Title | A Conservative Revolution? PDF eBook |
Author | Michael Marsh |
Publisher | Oxford University Press |
Pages | 276 |
Release | 2017-03-02 |
Genre | Business & Economics |
ISBN | 019106162X |
The 2011 general election in the Republic of Ireland, which took place against a backdrop of economic collapse, was one of the most dramatic ever witnessed. The most notable outcome was the collapse of Fianna Fáil, one of the world's most enduring and successful parties. In comparative terms Fianna Fáil's defeat was among the largest experienced by a major party in the history of parliamentary democracy. It went from being the largest party in the state (a position it had held since 1932) to being a bit player in Irish political life. And yet ultimately, there was much that remained the same, perhaps most distinctly of all the fact that no new parties emerged. It was, if anything, a 'conservative revolution'. A Conservative Revolution? examines underlying voter attitudes in the period 2002-11. Drawing on three national election studies the book follows party system evolution and voter behaviour from boom to bust. These data permits an unprecedented insight into a party system and its voters at a time of great change, as the country went through a period of rapid growth to become one of Europe's wealthiest states in the early twenty-first century to economic meltdown in the midst of the international Great Recession, all of this in the space of a single decade. In the process, this study explores many of the well-established norms and conventional wisdoms of Irish electoral behaviour that make it such an interesting case study for comparison with other industrialized democracies.

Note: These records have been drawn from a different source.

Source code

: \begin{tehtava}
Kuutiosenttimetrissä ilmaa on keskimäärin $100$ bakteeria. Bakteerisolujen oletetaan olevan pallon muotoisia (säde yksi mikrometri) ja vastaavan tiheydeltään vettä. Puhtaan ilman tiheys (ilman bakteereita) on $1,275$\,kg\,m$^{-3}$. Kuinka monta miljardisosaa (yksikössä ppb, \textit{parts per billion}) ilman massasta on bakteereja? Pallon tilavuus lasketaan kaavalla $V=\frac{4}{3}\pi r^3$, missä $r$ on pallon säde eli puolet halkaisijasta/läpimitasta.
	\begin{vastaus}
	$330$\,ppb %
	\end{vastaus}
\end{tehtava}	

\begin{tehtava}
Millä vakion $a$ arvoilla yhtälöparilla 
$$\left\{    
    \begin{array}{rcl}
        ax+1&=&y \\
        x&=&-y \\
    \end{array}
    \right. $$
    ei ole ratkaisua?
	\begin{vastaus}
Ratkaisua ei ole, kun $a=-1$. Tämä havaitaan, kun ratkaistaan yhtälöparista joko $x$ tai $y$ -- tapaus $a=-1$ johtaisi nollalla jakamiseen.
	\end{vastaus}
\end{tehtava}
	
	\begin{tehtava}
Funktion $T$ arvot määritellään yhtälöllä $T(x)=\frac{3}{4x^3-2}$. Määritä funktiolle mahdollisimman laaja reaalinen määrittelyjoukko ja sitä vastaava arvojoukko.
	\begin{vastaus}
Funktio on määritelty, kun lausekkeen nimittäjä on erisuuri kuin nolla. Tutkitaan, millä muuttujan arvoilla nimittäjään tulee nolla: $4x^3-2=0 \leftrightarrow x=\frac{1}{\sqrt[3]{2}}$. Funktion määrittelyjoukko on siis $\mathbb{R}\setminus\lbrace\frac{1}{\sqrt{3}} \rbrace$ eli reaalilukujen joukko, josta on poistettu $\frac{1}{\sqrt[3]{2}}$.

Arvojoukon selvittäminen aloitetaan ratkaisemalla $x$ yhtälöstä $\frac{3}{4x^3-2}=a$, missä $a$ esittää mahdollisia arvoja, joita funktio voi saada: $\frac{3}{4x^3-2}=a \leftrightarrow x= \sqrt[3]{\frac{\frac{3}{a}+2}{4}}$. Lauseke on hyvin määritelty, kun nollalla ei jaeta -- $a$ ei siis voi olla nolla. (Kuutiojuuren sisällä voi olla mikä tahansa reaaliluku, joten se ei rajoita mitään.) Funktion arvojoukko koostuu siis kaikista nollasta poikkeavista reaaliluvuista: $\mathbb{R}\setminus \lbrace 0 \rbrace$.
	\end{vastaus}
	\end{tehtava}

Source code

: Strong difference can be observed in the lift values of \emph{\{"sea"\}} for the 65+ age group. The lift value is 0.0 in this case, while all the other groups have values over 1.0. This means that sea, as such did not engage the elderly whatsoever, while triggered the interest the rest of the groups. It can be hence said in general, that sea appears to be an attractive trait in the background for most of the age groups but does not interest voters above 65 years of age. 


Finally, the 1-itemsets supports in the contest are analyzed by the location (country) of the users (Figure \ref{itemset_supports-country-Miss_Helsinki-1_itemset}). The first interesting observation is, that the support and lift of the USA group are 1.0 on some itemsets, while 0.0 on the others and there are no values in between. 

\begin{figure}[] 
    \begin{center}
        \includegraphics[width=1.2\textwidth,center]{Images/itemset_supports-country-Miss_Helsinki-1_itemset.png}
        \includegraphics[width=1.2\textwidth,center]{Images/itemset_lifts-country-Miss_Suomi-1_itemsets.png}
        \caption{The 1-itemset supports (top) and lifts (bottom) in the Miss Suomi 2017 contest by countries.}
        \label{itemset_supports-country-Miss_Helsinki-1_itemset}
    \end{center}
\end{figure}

Political Parties in the Republic of Ireland
Title | Political Parties in the Republic of Ireland PDF eBook |
Author | Michael Gallagher |
Publisher | Manchester University Press |
Pages | 196 |
Release | 1985 |
Genre | Political parties |
ISBN | 9780719017971 |
Party Politics in a New Democracy
Title | Party Politics in a New Democracy PDF eBook |
Author | Mel Farrell |
Publisher | Springer |
Pages | 340 |
Release | 2017-11-16 |
Genre | History |
ISBN | 3319635859 |
This book offers a timely, and fresh historical perspective on the politics of independent Ireland. Interwar Ireland’s politics have been caricatured as an anomaly, with the distinction between Fianna Fáil and Fine Gael bewildering political commentators and scholars alike. It is common for Ireland’s politics to be presented as an anomaly that compare unfavourably to the neat left/right cleavages evident in Britain and much of Europe. By offering an historical re-appraisal of the Irish Free State’s politics, anchored in the wider context of inter-war Europe, Mel Farrell argues that the Irish party system is not unique in having two dominant parties capable of adapting to changing circumstances, and suggests that this has been a key strength of Irish democracy. Moreover, the book challenges the tired cliché of ‘Civil War Politics’ by demonstrating that events subsequent to Civil War led the Fine Gael/Fianna Fáil cleavage dominant in the twentieth-century.
The Changing Irish Party System
Title | The Changing Irish Party System PDF eBook |
Author | Peter Mair |
Publisher | Burns & Oates |
Pages | 262 |
Release | 1987-01 |
Genre | Political parties |
ISBN | 9780861877348 |
Party and Parish Pump
Title | Party and Parish Pump PDF eBook |
Author | R. Carty |
Publisher | Wilfrid Laurier Univ. Press |
Pages | 174 |
Release | 2006-01-01 |
Genre | History |
ISBN | 0889208646 |
“My attention was drawn to Ireland by footnotes,” writes the author. “Over and over again the literature of comparative politics noted simply ‘except in Ireland’.... The question that puzzled me was, Why should this be so?” Professor Carty’s answers to the question appear in this detailed study that sheds new light on the question of establishing democratic politics after a war of independence, on the impact of electoral laws on party competition, on the social bases of political competition, and on the way political machines work in modern democracies. As a case study the book also analyzes the peculiarly conservative syndrome into which Irish politics has fallen. Carty concludes that political institutions and the activities of politicians make a considerable difference to the organization and conduct of public life. The book will interest students of comparative politics, history, and political sociology, as well as those concerned with the shape and direction of society and politics in contemporary Ireland.